En nuestra Secta del Crisol de Espadas, dos de los nueve Grandes Ancianos son mujeres.

Zhong Lin decía la verdad.

La educación obligatoria de nueve años de su vida anterior lo había dejado sin ningún prejuicio contra las mujeres.

En su mente, las únicas diferencias between hombres y mujeres eran las biológicas y las laborales.

Además, en este mundo de Cultivo de Artes Marciales, la destreza de las mujeres no era en absoluto inferior a la de los hombres; había figuras femeninas entre muchos expertos, solo que su número era relativamente menor que el de los hombres, debido principalmente a diferencias fisiológicas.

—Hermano Mayor, ¿me ayudarías?

Puedo prometer que, una vez que ascienda al trono, no te decepcionaré.

Ya sea oro, poder, bellezas o recursos de cultivo, no escatimaré esfuerzos para satisfacer tus deseos…

incluso yo misma, si el Hermano Mayor está dispuesto.

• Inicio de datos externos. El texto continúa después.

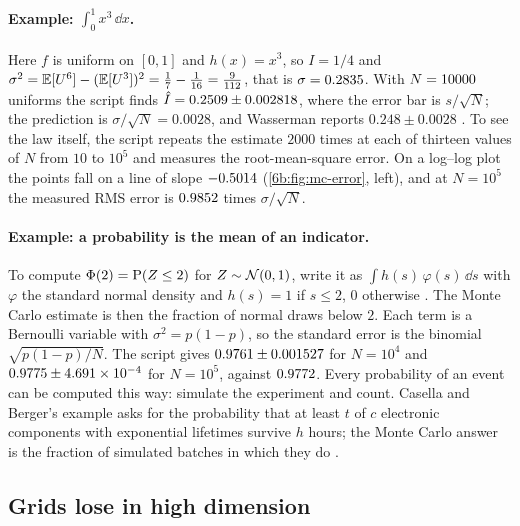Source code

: \paragraph{Example: $\int_0^1x^3\,\dd x$.}
Here $f$ is uniform on $[0,1]$ and $h(x)=x^3$, so $I=1/4$ and
$\sigma^2=\E[U^6]-(\E[U^3])^2=\tfrac17-\tfrac1{16}=\tfrac{9}{112}$, that is
$\sigma=0.2835$. With $N=10000$ uniforms the script finds
$\hat I=0.2509\pm0.002818$, where the error bar is $s/\sqrt N$; the prediction
is $\sigma/\sqrt N=0.0028$, and Wasserman reports $0.248\pm0.0028$
. To see the law itself, the script repeats the estimate $2000$ times at
each of thirteen values of $N$ from $10$ to $10^5$ and measures the root-mean-square
error. On a log--log plot the points fall on a line of slope $-0.5014$
(\cref{6b:fig:mc-error}, left), and at $N=10^5$ the measured RMS error is $0.9852$
times $\sigma/\sqrt N$.

\paragraph{Example: a probability is the mean of an indicator.}
To compute $\Phi(2)=\operatorname{P}(Z\le2)$ for $Z\sim\mathcal{N}(0,1)$, write it as
$\int h(s)\,\varphi(s)\,\dd s$ with $\varphi$ the standard normal density and $h(s)=1$ if $s\le2$,
$0$ otherwise . The Monte Carlo estimate is then the fraction of
normal draws below $2$. Each term is a Bernoulli variable with $\sigma^2=p(1-p)$, so the
standard error is the binomial $\sqrt{p(1-p)/N}$. The script gives $0.9761\pm0.001527$
for $N=10^4$ and $0.9775\pm4.691\times10^{-4}$ for $N=10^5$, against $0.9772$.
Every probability of an event can be computed this way: simulate the experiment and count.
Casella and Berger's example asks for the probability that at least $t$ of $c$ electronic
components with exponential lifetimes survive $h$ hours; the Monte Carlo answer is the
fraction of simulated batches in which they do .

\subsection{Grids lose in high dimension}
\label{6b:sec:grid-vs-mc}

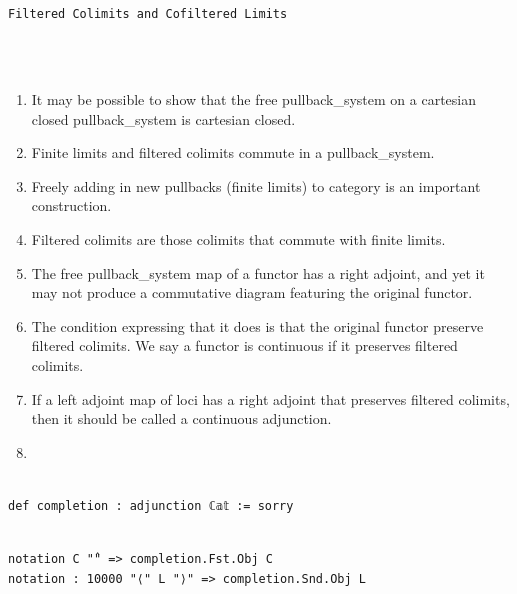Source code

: \documentclass{book}
\theoremstyle{definition}
\newcounter{lcounter}
\renewcommand{\chapter}[1]{
\newpage
{
\Huge 
\begin{center}
\ \\
\ \\
\thispagestyle{empty}
\texttt{#1}
\end{center}}
\ \\
\ \\
}
\begin{document}
\chapter{Filtered Colimits and Cofiltered Limits}

\begin{enumerate}
\item It may be possible to show that the free pullback_system on a cartesian closed pullback_system is cartesian closed.
\item Finite limits and filtered colimits commute in a pullback_system.
\item Freely adding in new pullbacks (finite limits) to category is an important construction.
\item Filtered colimits are those colimits that commute with finite limits.
\item The free pullback_system map of a functor has a right adjoint, and yet it may not produce a commutative diagram featuring the original functor. 
\item The condition expressing that it does is that the original functor preserve filtered colimits. We say a functor is continuous if it preserves filtered colimits.
\item If a left adjoint map of loci has a right adjoint that preserves filtered colimits, then it should be called a continuous adjunction.
\item 
\end{enumerate}

\begin{center}
\begin{tcolorbox}[width=5in,colback={white},title={\begin{center}\texttt{Lean \thelcounter} \addtocounter{lcounter}{1}  \end{center}},colbacktitle=Blue,coltitle=black]
\begin{verbatim}

def completion : adjunction ℂ𝕒𝕥 := sorry

\end{verbatim}
\end{tcolorbox}
\end{center}

\begin{center}
\begin{tcolorbox}[width=5in,colback={white},title={\begin{center}\texttt{Lean \thelcounter} \addtocounter{lcounter}{1}  \end{center}},colbacktitle=Blue,coltitle=black]
\begin{verbatim}

notation C "̂" => completion.Fst.Obj C
notation : 10000 "⟨" L "⟩" => completion.Snd.Obj L

\end{verbatim}
\end{tcolorbox}
\end{center}
\end{document}
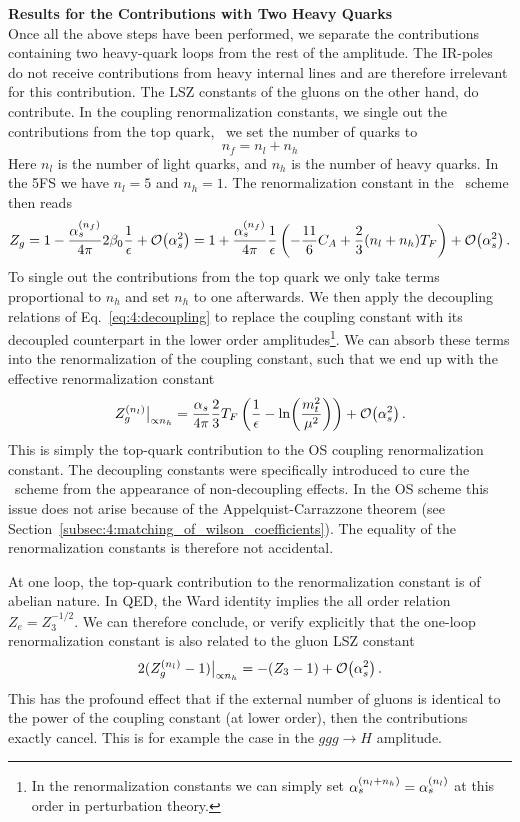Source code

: \textbf{Results for the Contributions with Two Heavy Quarks} \\
Once all the above steps have been performed, we separate the contributions containing two heavy-quark loops from the rest of the amplitude. The \acs{IR}-poles do not receive contributions from heavy internal lines and are therefore irrelevant for this contribution. The LSZ constants of the gluons on the other hand, do contribute. In the coupling renormalization constants, we single out the contributions from the top quark, \ie\ we set the number of quarks to
\begin{equation}
n_f = n_l + n_h
\end{equation}
Here $n_l$ is the number of light quarks, and $n_h$ is the number of heavy quarks. In the 5\acs{FS} we have $n_l = 5$ and $n_h = 1$. The renormalization constant in the \MS\ scheme then reads
\begin{equation}
Z_g = 1 - \frac{\alpha_s^{(n_f)}}{4 \pi}  2 \beta_0 \frac{1}{\epsilon} + \mathcal{O}\!\left(\alpha_s^2\right) = 1 + \frac{\alpha_s^{(n_f)}}{4 \pi} \frac{1}{\epsilon} \left(- \frac{11}{6} C_A + \frac{2}{3} (n_l + n_h) T_F \right) + \mathcal{O}\!\left(\alpha_s^2\right).
\end{equation}
To single out the contributions from the top quark we only take terms proportional to $n_h$ and set $n_h$ to one afterwards. We then apply the decoupling relations of Eq.~\eqref{eq:4:decoupling} to replace the coupling constant with its decoupled counterpart in the lower order amplitudes\footnote{In the renormalization constants we can simply set $\alpha_s^{(n_l + n_h)} = \alpha_s^{(n_l)}$ at this order in perturbation theory.}. We can absorb these terms into the renormalization of the coupling constant, such that we end up with the effective renormalization constant
\begin{equation}
Z_g^{(n_l)} \big \vert_{\propto n_h} = \frac{\alpha_s}{4 \pi} \frac{2}{3} T_F \left(\frac{1}{\epsilon} - \ln\!\left(\frac{m_t^2}{\mu^2}\right) \right) + \mathcal{O}\!\left(\alpha_s^2\right).
\end{equation}
This is simply the top-quark contribution to the \acs{OS} coupling renormalization constant. The decoupling constants were specifically introduced to cure the \MS\ scheme from the appearance of non-decoupling effects. In the \acs{OS} scheme this issue does not arise because of the Appelquist-Carrazzone theorem (see Section~\ref{subsec:4:matching_of_wilson_coefficients}). The equality of the renormalization constants is therefore not accidental.

At one loop, the top-quark contribution to the renormalization constant is of abelian nature. In \acs{QED}, the Ward identity implies the all order relation $Z_e = Z_3^{-1/2}$. We can therefore conclude, or verify explicitly that the one-loop renormalization constant is also related to the gluon LSZ constant
\begin{equation}
2 (Z_g^{(n_l)} - 1) \big \vert_{\propto n_h} = - (Z_3 - 1) + \mathcal{O}\!\left(\alpha_s^2\right).
\end{equation}
This has the profound effect that if the external number of gluons is identical to the power of the coupling constant (at lower order), then the contributions exactly cancel. This is for example the case in the $ggg \rightarrow H$ amplitude.

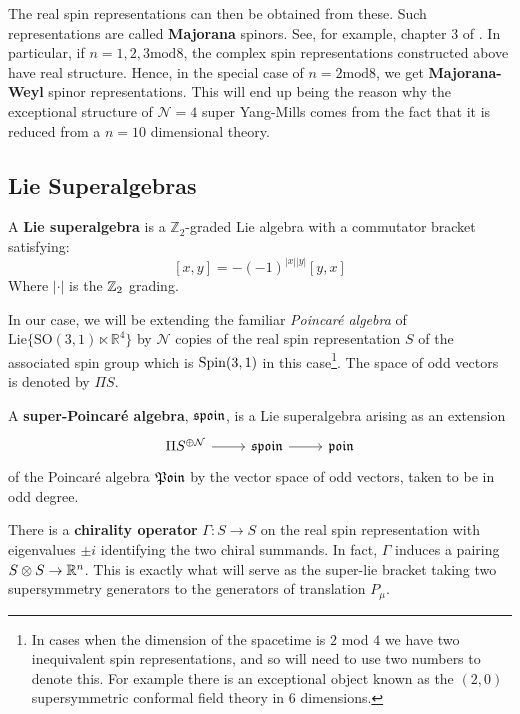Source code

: 		The real spin representations can then be obtained from these. Such representations are called \textbf{Majorana} spinors. See, for example, chapter 3 of \cite{meinrenken2013}. In particular, if $n = 1,2, 3 \mathrm{ mod } 8$, the complex spin representations constructed above have real structure. Hence, in the special case of $n=2 \mathrm{ mod } 8$, we get \textbf{Majorana-Weyl} spinor representations. This will end up being the reason why the exceptional structure of $\mathcal N=4$ super Yang-Mills comes from the fact that it is reduced from a $n=10$ dimensional theory.
		
		
		

	\subsection{Lie Superalgebras} %
	\label{sub:lie_superalgebras}

	\begin{defn}
	A \textbf{Lie superalgebra} is a $\mathbb Z_2$-graded Lie algebra with a commutator bracket satisfying:
		$$[x, y]= -(-1)^{|x||y|} [y, x]$$
	Where $|\cdot|$ is the $\mathbb{Z}_2$ grading.
	\end{defn}
	In our case, we will be extending the familiar \emph{Poincar\'e algebra} of $\mathrm{Lie}\{ \mathrm{SO}(3, 1) \ltimes \mathbb R^4  \}$ by $\mathcal N$ copies of the real spin representation $S$ of the associated spin group which is $\mathrm{Spin}(3,1)$ in this case\footnote{In cases when the dimension of the spacetime is $2$ mod $4$ we have two inequivalent spin representations, and so will need to use two numbers to denote this. For example there is an exceptional object known as the $(2,0)$ supersymmetric conformal field theory in 6 dimensions.}. The space of odd vectors is denoted by $\Pi S$.
	\begin{defn}
		A \textbf{super-Poincar\'e algebra}, $\frak{spoin}$, is a Lie superalgebra arising as an extension
		\[
			\begin{tikzcd}
				\Pi S^{\oplus \mathcal N} \arrow[r] & \frak{spoin} \arrow[r] & \frak{poin}
			\end{tikzcd}
		\]
		of the Poincar\'e algebra $\frak{Poin}$ by the vector space of odd vectors, taken to be in odd degree.
	\end{defn}
	
	There is a \textbf{chirality operator} $\Gamma: S \to S$ on the real spin representation with eigenvalues $\pm i$ identifying the two chiral summands. In fact, $\Gamma$ induces a pairing $S \otimes S \to \mathbb{R}^n$. This is exactly what will serve as the super-lie bracket taking two supersymmetry generators to the generators of translation $P_\mu$.
	
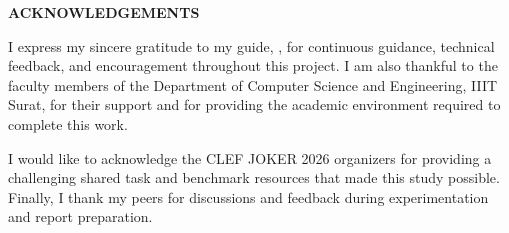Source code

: \thispagestyle{plain}

\begin{center}
 \Large {\bf \uppercase{Acknowledgements}}
\end{center}

\vspace{2\baselineskip}
\justify
I express my sincere gratitude to my guide, \textbf{\mysupervisor}, for continuous guidance, technical feedback, and encouragement throughout this project. I am also thankful to the faculty members of the Department of Computer Science and Engineering, IIIT Surat, for their support and for providing the academic environment required to complete this work.

I would like to acknowledge the CLEF JOKER 2026 organizers for providing a challenging shared task and benchmark resources that made this study possible. Finally, I thank my peers for discussions and feedback during experimentation and report preparation.
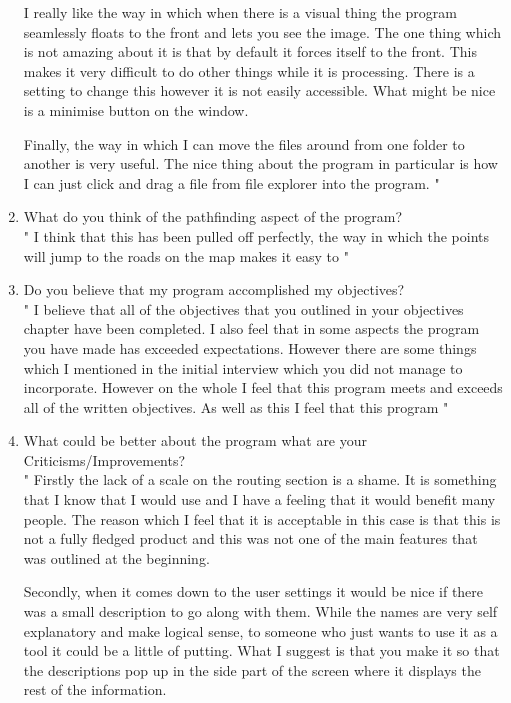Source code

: \begin{FlushLeft}
\begin{enumerate}
        I really like the way in which when there is a visual thing the program seamlessly floats to the front and lets you see the image. The one thing which is not amazing about it is that by default it forces itself to the front. This makes it very difficult to do other things while it is processing. There is a setting to change this however it is not easily accessible. What might be nice is a minimise button on the window. \\ \bk

        Finally, the way in which I can move the files around from one folder to another is very useful. The nice thing about the program in particular is how I can just click and drag a file from file explorer into the program.
        " \\ \BK


        \item What do you think of the pathfinding aspect of the program? \\\bk
        "
        I think that this has been pulled off perfectly, the way in which the points will jump to the roads on the map makes it easy to 
        " \\ \BK
    
        \item Do you believe that my program accomplished my objectives? \\\bk
        "
        I believe that all of the objectives that you outlined in your objectives chapter have been completed. I also feel that in some aspects the program you have made has exceeded expectations. However there are some things which I mentioned in the initial interview which you did not manage to incorporate. However on the whole I feel that this program meets and exceeds all of the written objectives. As well as this I feel that this program
        " \\ \BK

        \item What could be better about the program what are your Criticisms/Improvements? \\\bk
        "
        Firstly the lack of a scale on the routing section is a shame. It is something that I know that I would use and I have a feeling that it would benefit many people. The reason which I feel that it is acceptable in this case is that this is not a fully fledged product and this was not one of the main features that was outlined at the beginning. \\ \bk

        Secondly, when it comes down to the user settings it would be nice if there was a small description to go along with them. While the names are very self explanatory and make logical sense, to someone who just wants to use it as a tool it could be a little of putting. What I suggest is that you make it so that the descriptions pop up in the side part of the screen where it displays the rest of the information.  \\ \bk


\end{enumerate}
\end{FlushLeft}
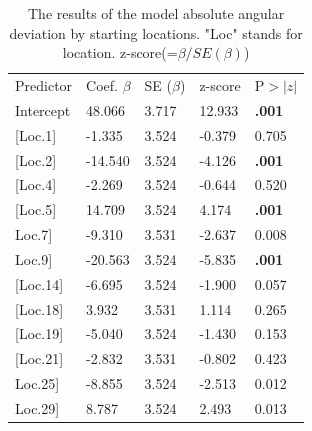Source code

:\begin{longtable}{p{4cm}p{2cm}p{2cm}p{2cm}l}
	\hiderowcolors
	\caption[Absolute angular deviation by starting locations]{The results of the model absolute angular deviation by starting locations. "Loc" stands for location. z-score(=$\beta/SE(\beta)$)} \\ [5ex]
	

	\hline \hline 
	\multicolumn{1}{l}{Predictor} & \multicolumn{1}{l}{Coef. $\beta$} & \multicolumn{1}{l}{SE ($\beta$)} & \multicolumn{1}{l}{z-score} & \multicolumn{1}{r}{P$>|z|$} \\
	\hline \hline
	\showrowcolors
	Intercept    & 48.066  & 3.717 & 12.933 & \textbf{\boldmath{\textless}.001} \\
	{[}Loc.1{]}  & -1.335  & 3.524 & -0.379 & 0.705 \\
	\setrow{\bfseries} {[}Loc.2{]}  & \setrow{\bfseries} -14.540 & \setrow{\bfseries} 3.524 & \setrow{\bfseries} -4.126 & \textbf{\boldmath{\textless}.001}  \\
	{[}Loc.4{]}  & -2.269  & 3.524 & -0.644 & 0.520 \\
	\setrow{\bfseries} {[}Loc.5{]}  & \setrow{\bfseries} 14.709  & \setrow{\bfseries} 3.524 & \setrow{\bfseries} 4.174  & \setrow{\bfseries} \textbf{\boldmath{\textless}.001}  \\
	 \setrow{\bfseries}{[}Loc.7{]}  & \setrow{\bfseries} -9.310  & \setrow{\bfseries} 3.531 & \setrow{\bfseries} -2.637 & \setrow{\bfseries} 0.008   \\
	 \setrow{\bfseries}{[}Loc.9{]}  & \setrow{\bfseries} -20.563 & \setrow{\bfseries} 3.524 & \setrow{\bfseries} -5.835 & \setrow{\bfseries} \textbf{\boldmath{\textless}.001}  \\
	{[}Loc.14{]} & -6.695  & 3.524 & -1.900 & 0.057 \\
	{[}Loc.18{]} & 3.932   & 3.531 & 1.114  & 0.265 \\
	{[}Loc.19{]} & -5.040  & 3.524 & -1.430 & 0.153 \\
	{[}Loc.21{]} & -2.832  & 3.531 & -0.802 & 0.423 \\
	 \setrow{\bfseries}{[}Loc.25{]} & \setrow{\bfseries} -8.855  & \setrow{\bfseries} 3.524 & \setrow{\bfseries} -2.513 & \setrow{\bfseries} 0.012   \\
	 \setrow{\bfseries}{[}Loc.29{]} & \setrow{\bfseries} 8.787   & \setrow{\bfseries} 3.524 & \setrow{\bfseries} 2.493  & \setrow{\bfseries} 0.013   \\

\end{longtable}
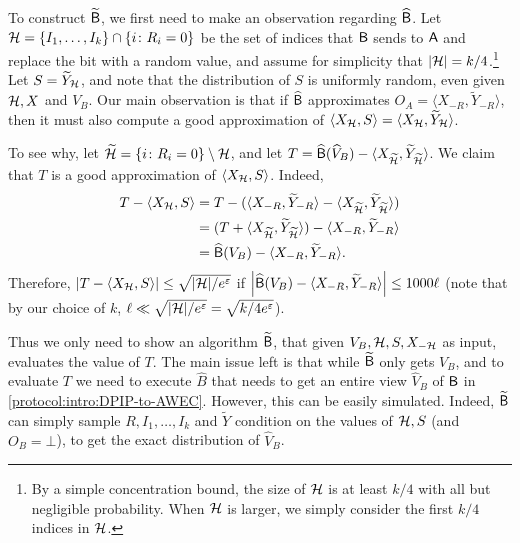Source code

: To construct $\widetilde{\mathsf{B}}$, we first need to make an observation regarding  $\widehat{\mathsf{B}}$. 
Let $\cH=\set{I_1,\dots,I_k} \cap \set{i\colon R_i=0}$ be the set of indices that $\mathsf{B}$ sends to $\mathsf{A}$ and replace the bit with a random value, and assume for simplicity that $\size{\cH}=k/4$.\footnote{By a simple concentration bound, the size of ${\cal H}$ is at least $k/4$ with all but negligible probability. When ${\cal H}$ is larger, we simply consider the first $k/4$ indices in ${\cal H}$.} Let $S=\widetilde{Y}_{\cal H}$, and note that the distribution of $S$ is uniformly random, even given ${\cal H},X$ and $V_B$. Our main observation is that if $\widehat{\mathsf{B}}$  approximates $O_A=\langle X_{-R},\widetilde{Y}_{-R} \rangle$, then it must also compute a good approximation of $\langle X_{{\cal H}}, S \rangle =\langle X_{{\cal H}},  \widetilde{Y}_{{\cal H}}\rangle$.

To see why, let $\widetilde{\cH}=\set{i\colon R_i=0}\setminus \cH$, and let   $T=\widehat{\mathsf{B}} (\widehat{V}_B)-\langle X_{\widetilde{{\cal H}}},\widetilde{Y}_{\widetilde{{\cal H}}} \rangle$. We claim that $T$ is a good approximation of $\langle X_{{\cal H}}, S \rangle$. Indeed,
\begin{align*}
T-\langle X_{{\cal H}}, S \rangle &= T-(\langle X_{-R},  \widetilde{Y}_{-R}\rangle - \langle X_{\widetilde{{\cal H}}},  \widetilde{Y}_{\widetilde{{\cal H}}}\rangle)\\
&= (T + \langle X_{\widetilde{{\cal H}}},  \widetilde{Y}_{\widetilde{{\cal H}}}\rangle)-\langle X_{-R},  \widetilde{Y}_{-R}\rangle \\
& =\widehat{\mathsf{B}}(V_B) -\langle X_{-R},  \widetilde{Y}_{-R}\rangle. 
\end{align*}
Therefore, $\size{T-\langle X_{\cH}, S \rangle}\le \sqrt{\size{\cH}/e^\eps}$ if $\size{\widehat{\Bc}(V_B) -\langle X_{-R},  \widetilde{Y}_{-R}\rangle}\le 1000\ell$ (note that by our choice of $k$, $\ell \ll \sqrt{\size{\cH}/e^\eps}=\sqrt{k/4e^\eps}$).

Thus we only need to show an algorithm $\widetilde{\mathsf{B}}$, that given $V_B,{\cal H},S,X_{-{\cal H}}$ as input, evaluates the value of $T$. The main issue left is that while $\widetilde{\mathsf{B}}$ only gets $V_B$, and to evaluate $T$ we need to execute $\widehat{B}$ that needs to get an entire view $\widehat{V}_B$ of $\mathsf{B}$ in \cref{protocol:intro:DPIP-to-AWEC}. However, this can be easily simulated. Indeed, $\widetilde{\mathsf{B}}$ can simply sample $R,I_1,\dots,I_k$ and $\widetilde{Y}$ condition on the values of ${\cal H}, S$ (and $O_B=\bot$), to get the exact distribution of $\widehat{V}_B$.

Jiang Yuan miró a Zhong Lin con ojos ardientes.

Este Hermano Mayor suyo era ciertamente un genio; con solo diecisiete años, dos menos que ella, ya era un Artista Marcial de Tercer Grado Superior y un Alquimista de Cuarto Grado.

El único que podía comparársele era el Hermano Mayor que llevaba años en cultivo aislado.

Si pudiera atraer al Hermano Mayor Zhong Lin a su bando, su camino hacia el trono tendría un obstáculo menos.

La comisura de los labios de Zhong Lin se contrajo.

El fervor en los ojos de Jiang Yuan lo hizo sentirse un poco incómodo, pero también confirmaba que ella poseía, en efecto, el talante para ser una Emperatriz.

Para ganarse a un talento, estaba dispuesta incluso a usarse a sí misma como moneda de cambio.

Impresionante.

Zhong Lin agitó la mano y dijo: —Gracias por tu amabilidad, Hermana Menor, pero paso.

No tengo interés en convertirme en un funcionario.

El objetivo de mi vida es escalar las cimas de las Artes Marciales y disfrutar del paisaje por el camino.

Fingiré que no he oído tus palabras de ahora; ten cuidado, o el Maestro de la Secta podría castigarte.

El rostro de Jiang Yuan palideció, y el miedo se apoderó de su corazón.

En su prisa por ganarse a Zhong Lin, había olvidado su estatus; si le robaba un genio así a la secta y el Maestro de la Secta se enteraba, estaría en graves problemas.

Jiang Yuan se disculpó apresuradamente.

—Bueno, ya es hora de que nos pongamos en marcha, no vaya a ser que se nos pase la hora acordada.

Jiang Yuan no se atrevió a demorarse más y llamó de vuelta al hombre que los lideraba.

—Hermano Mayor, ¿quieres montar a caballo o compartir el carruaje conmigo?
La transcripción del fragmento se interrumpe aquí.